(Input material):
..............................

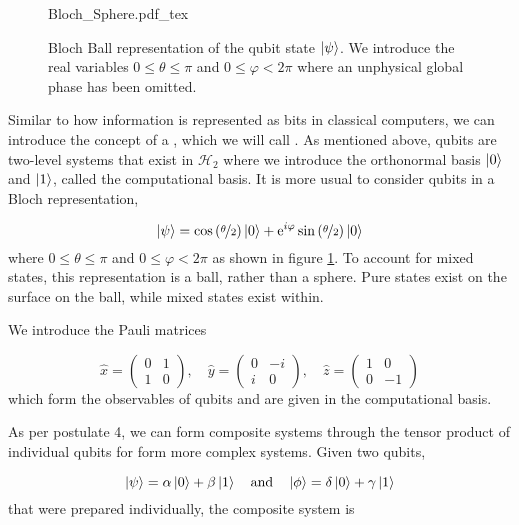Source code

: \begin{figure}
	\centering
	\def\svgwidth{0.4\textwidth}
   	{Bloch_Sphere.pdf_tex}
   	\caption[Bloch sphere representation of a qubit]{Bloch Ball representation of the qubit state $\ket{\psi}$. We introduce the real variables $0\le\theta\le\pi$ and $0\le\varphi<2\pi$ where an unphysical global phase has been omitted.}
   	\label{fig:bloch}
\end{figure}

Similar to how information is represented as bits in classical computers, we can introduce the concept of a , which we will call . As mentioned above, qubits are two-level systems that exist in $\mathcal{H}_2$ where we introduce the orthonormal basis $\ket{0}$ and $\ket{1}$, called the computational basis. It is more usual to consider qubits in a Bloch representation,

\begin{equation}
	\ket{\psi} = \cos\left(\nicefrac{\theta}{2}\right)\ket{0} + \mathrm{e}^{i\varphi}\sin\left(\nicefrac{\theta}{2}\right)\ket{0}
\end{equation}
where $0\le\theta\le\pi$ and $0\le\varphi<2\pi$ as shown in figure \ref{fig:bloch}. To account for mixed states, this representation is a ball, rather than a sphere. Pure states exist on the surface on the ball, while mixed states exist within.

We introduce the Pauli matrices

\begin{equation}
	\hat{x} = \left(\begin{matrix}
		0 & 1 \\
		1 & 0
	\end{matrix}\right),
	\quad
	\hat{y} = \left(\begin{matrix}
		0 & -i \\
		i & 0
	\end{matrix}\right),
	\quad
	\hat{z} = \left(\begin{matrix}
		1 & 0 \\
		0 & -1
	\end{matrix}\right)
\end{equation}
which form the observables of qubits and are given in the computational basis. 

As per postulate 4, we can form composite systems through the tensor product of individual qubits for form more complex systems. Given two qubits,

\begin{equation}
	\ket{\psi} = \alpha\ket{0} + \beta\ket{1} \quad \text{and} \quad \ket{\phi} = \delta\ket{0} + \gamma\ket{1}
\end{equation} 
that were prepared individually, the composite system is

..............................

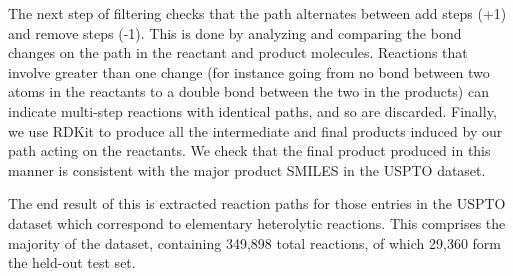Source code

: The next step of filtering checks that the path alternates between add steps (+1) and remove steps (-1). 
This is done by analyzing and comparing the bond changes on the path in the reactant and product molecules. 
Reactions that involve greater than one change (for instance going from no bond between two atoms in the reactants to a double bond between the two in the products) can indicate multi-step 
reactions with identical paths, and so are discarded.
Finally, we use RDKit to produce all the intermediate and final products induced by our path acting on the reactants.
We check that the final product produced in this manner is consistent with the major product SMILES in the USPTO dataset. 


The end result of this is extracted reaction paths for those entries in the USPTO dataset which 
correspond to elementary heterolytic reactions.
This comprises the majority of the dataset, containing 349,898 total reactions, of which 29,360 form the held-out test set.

..............................

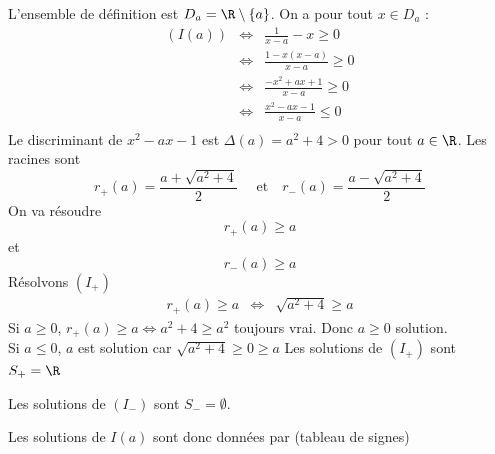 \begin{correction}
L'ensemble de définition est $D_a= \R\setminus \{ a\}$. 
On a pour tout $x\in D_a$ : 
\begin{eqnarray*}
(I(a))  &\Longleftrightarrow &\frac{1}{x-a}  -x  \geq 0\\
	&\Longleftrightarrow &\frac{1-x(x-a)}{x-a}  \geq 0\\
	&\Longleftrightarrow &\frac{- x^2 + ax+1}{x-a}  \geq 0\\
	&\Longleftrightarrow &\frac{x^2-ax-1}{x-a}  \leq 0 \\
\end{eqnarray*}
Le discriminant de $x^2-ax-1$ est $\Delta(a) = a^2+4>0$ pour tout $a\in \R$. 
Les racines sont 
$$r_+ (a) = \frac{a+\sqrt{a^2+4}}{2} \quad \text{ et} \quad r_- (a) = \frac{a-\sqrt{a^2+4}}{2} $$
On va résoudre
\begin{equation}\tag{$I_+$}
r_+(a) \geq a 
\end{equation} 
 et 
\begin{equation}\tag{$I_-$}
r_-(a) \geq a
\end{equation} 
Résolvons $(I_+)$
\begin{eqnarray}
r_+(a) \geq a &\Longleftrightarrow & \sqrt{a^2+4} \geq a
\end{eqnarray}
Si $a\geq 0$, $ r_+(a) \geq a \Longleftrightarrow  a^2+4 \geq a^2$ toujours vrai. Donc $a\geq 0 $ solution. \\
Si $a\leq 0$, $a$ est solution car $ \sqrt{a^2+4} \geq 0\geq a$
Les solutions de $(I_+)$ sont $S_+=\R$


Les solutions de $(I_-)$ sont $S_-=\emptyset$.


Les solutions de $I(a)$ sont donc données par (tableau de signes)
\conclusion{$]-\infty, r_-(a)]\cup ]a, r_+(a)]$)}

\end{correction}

..............................

(What is needed): In the entries above, identify every line with the word "representation". Copy those lines.

(Result):
   	\caption[Bloch sphere representation of a qubit]{Bloch Ball representation of the qubit state $\ket{\psi}$. We introduce the real variables $0\le\theta\le\pi$ and $0\le\varphi<2\pi$ where an unphysical global phase has been omitted.}
Similar to how information is represented as bits in classical computers, we can introduce the concept of a , which we will call . As mentioned above, qubits are two-level systems that exist in $\mathcal{H}_2$ where we introduce the orthonormal basis $\ket{0}$ and $\ket{1}$, called the computational basis. It is more usual to consider qubits in a Bloch representation,
where $0\le\theta\le\pi$ and $0\le\varphi<2\pi$ as shown in figure \ref{fig:bloch}. To account for mixed states, this representation is a ball, rather than a sphere. Pure states exist on the surface on the ball, while mixed states exist within.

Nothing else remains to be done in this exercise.